■ ACTION ITEM ■
One exact copy of the listing, minus the images, is the required answer.

-------- GIVEN RECORDS --------

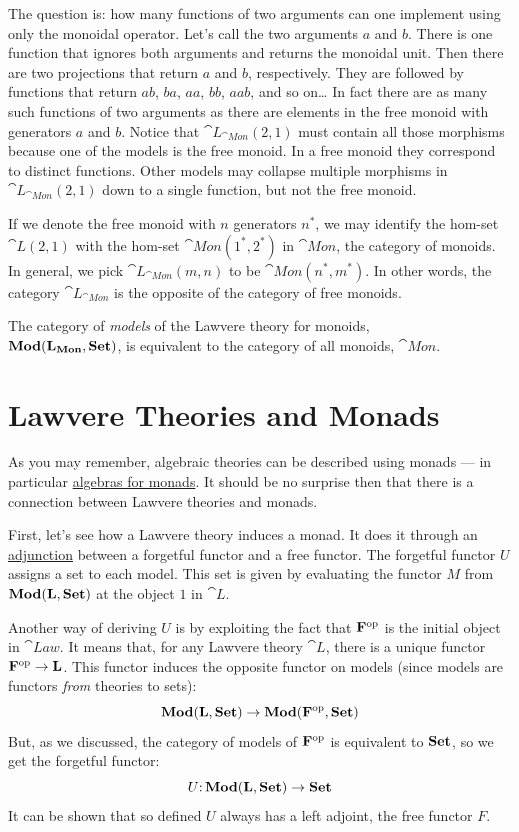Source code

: The question is: how many functions of two arguments can one implement
using only the monoidal operator. Let's call the two arguments
$a$ and $b$. There is one function that ignores both
arguments and returns the monoidal unit. Then there are two projections
that return $a$ and $b$, respectively. They are followed
by functions that return $ab$, $ba$, $aa$,
$bb$, $aab$, and so on\ldots{} In fact there are as many
such functions of two arguments as there are elements in the free monoid
with generators $a$ and $b$. Notice that
$\cat{L}_{\cat{Mon}}(2, 1)$ must contain all those morphisms because one of the
models is the free monoid. In a free monoid they correspond to distinct
functions. Other models may collapse multiple morphisms in
$\cat{L}_{\cat{Mon}}(2, 1)$ down to a single function, but not the free monoid.

If we denote the free monoid with $n$ generators $n^*$, we may
identify the hom-set $\cat{L}(2, 1)$ with the hom-set
$\cat{Mon}(1^*, 2^*)$ in $\cat{Mon}$, the category of monoids. In
general, we pick $\cat{L}_{\cat{Mon}}(m, n)$ to be $\cat{Mon}(n^*, m^*)$. In
other words, the category $\cat{L}_{\cat{Mon}}$ is the opposite of the category
of free monoids.

The category of \emph{models} of the Lawvere theory for monoids,\\
$\cat{Mod}(\cat{L}_{\cat{Mon}}, \Set)$, is equivalent to the category of all monoids,
$\cat{Mon}$.

\section{Lawvere Theories and Monads}

As you may remember, algebraic theories can be described using monads
--- in particular
\hyperref[algebras-for-monads]{algebras
	for monads}. It should be no surprise then that there is a connection
between Lawvere theories and monads.

First, let's see how a Lawvere theory induces a monad. It does it
through an
\hyperref[free-forgetful-adjunctions]{adjunction}
between a forgetful functor and a free functor. The forgetful functor
$U$ assigns a set to each model. This set is given by evaluating
the functor $M$ from $\cat{Mod}(\cat{L}, \Set)$ at the object $1$ in
$\cat{L}$.

Another way of deriving $U$ is by exploiting the fact that
$\Fop$ is the initial object in $\cat{Law}$. It
means that, for any Lawvere theory $\cat{L}$, there is a unique
functor $\Fop \to \cat{L}$. This functor induces the
opposite functor on models (since models are functors \emph{from}
theories to sets):
\[\cat{Mod}(\cat{L}, \Set) \to \cat{Mod}(\Fop, \Set)\]
But, as we discussed, the category of models of
$\Fop$ is equivalent to $\Set$, so we get
the forgetful functor:
\[U \Colon \cat{Mod}(\cat{L}, \Set) \to \Set\]
It can be shown that so defined $U$ always has a left adjoint,
the free functor $F$.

--------

■ YOUR SOLUTION ■
Source code

: The question is: how many functions of two arguments can one implement
using only the monoidal operator. Let's call the two arguments
$a$ and $b$. There is one function that ignores both
arguments and returns the monoidal unit. Then there are two projections
that return $a$ and $b$, respectively. They are followed
by functions that return $ab$, $ba$, $aa$,
$bb$, $aab$, and so on\ldots{} In fact there are as many
such functions of two arguments as there are elements in the free monoid
with generators $a$ and $b$. Notice that
$\cat{L}_{\cat{Mon}}(2, 1)$ must contain all those morphisms because one of the
models is the free monoid. In a free monoid they correspond to distinct
functions. Other models may collapse multiple morphisms in
$\cat{L}_{\cat{Mon}}(2, 1)$ down to a single function, but not the free monoid.

If we denote the free monoid with $n$ generators $n^*$, we may
identify the hom-set $\cat{L}(2, 1)$ with the hom-set
$\cat{Mon}(1^*, 2^*)$ in $\cat{Mon}$, the category of monoids. In
general, we pick $\cat{L}_{\cat{Mon}}(m, n)$ to be $\cat{Mon}(n^*, m^*)$. In
other words, the category $\cat{L}_{\cat{Mon}}$ is the opposite of the category
of free monoids.

The category of \emph{models} of the Lawvere theory for monoids,\\
$\cat{Mod}(\cat{L}_{\cat{Mon}}, \Set)$, is equivalent to the category of all monoids,
$\cat{Mon}$.

\section{Lawvere Theories and Monads}

As you may remember, algebraic theories can be described using monads
--- in particular
\hyperref[algebras-for-monads]{algebras
	for monads}. It should be no surprise then that there is a connection
between Lawvere theories and monads.

First, let's see how a Lawvere theory induces a monad. It does it
through an
\hyperref[free-forgetful-adjunctions]{adjunction}
between a forgetful functor and a free functor. The forgetful functor
$U$ assigns a set to each model. This set is given by evaluating
the functor $M$ from $\cat{Mod}(\cat{L}, \Set)$ at the object $1$ in
$\cat{L}$.

Another way of deriving $U$ is by exploiting the fact that
$\Fop$ is the initial object in $\cat{Law}$. It
means that, for any Lawvere theory $\cat{L}$, there is a unique
functor $\Fop \to \cat{L}$. This functor induces the
opposite functor on models (since models are functors \emph{from}
theories to sets):
\[\cat{Mod}(\cat{L}, \Set) \to \cat{Mod}(\Fop, \Set)\]
But, as we discussed, the category of models of
$\Fop$ is equivalent to $\Set$, so we get
the forgetful functor:
\[U \Colon \cat{Mod}(\cat{L}, \Set) \to \Set\]
It can be shown that so defined $U$ always has a left adjoint,
the free functor $F$.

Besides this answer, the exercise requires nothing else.